Rendered images with source text
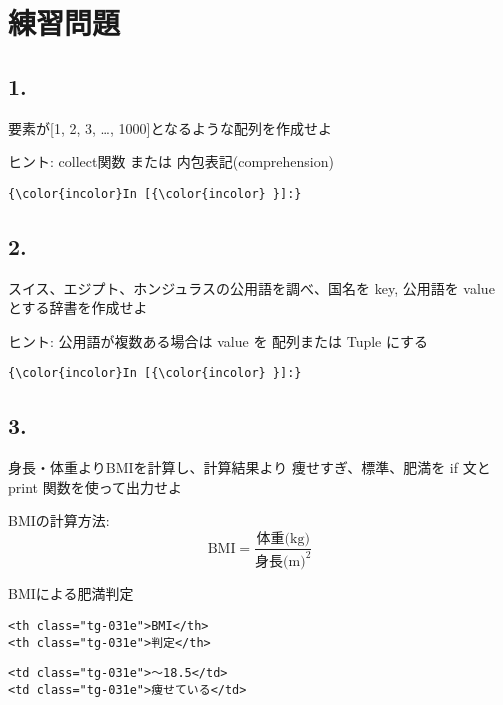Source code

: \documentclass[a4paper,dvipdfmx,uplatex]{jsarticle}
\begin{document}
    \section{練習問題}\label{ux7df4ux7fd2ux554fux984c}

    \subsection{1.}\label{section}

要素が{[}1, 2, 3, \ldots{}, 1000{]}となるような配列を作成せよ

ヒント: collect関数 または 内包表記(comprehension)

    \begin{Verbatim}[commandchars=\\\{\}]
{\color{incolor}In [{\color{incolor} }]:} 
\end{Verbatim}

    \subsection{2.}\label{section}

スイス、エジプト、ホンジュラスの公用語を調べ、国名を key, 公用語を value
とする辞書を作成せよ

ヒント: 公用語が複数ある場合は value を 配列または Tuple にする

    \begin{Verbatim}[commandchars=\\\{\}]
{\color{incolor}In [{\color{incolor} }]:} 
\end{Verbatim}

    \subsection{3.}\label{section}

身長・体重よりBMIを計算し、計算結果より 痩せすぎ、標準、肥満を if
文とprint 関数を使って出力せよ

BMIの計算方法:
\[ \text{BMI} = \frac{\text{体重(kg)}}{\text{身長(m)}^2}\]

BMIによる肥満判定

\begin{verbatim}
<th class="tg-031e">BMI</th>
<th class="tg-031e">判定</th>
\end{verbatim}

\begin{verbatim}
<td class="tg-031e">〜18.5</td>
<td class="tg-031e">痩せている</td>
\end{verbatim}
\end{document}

§ Aim of the task
Out of the entries, pull every line that mentions "value".

§ Output
スイス、エジプト、ホンジュラスの公用語を調べ、国名を key, 公用語を value
ヒント: 公用語が複数ある場合は value を 配列または Tuple にする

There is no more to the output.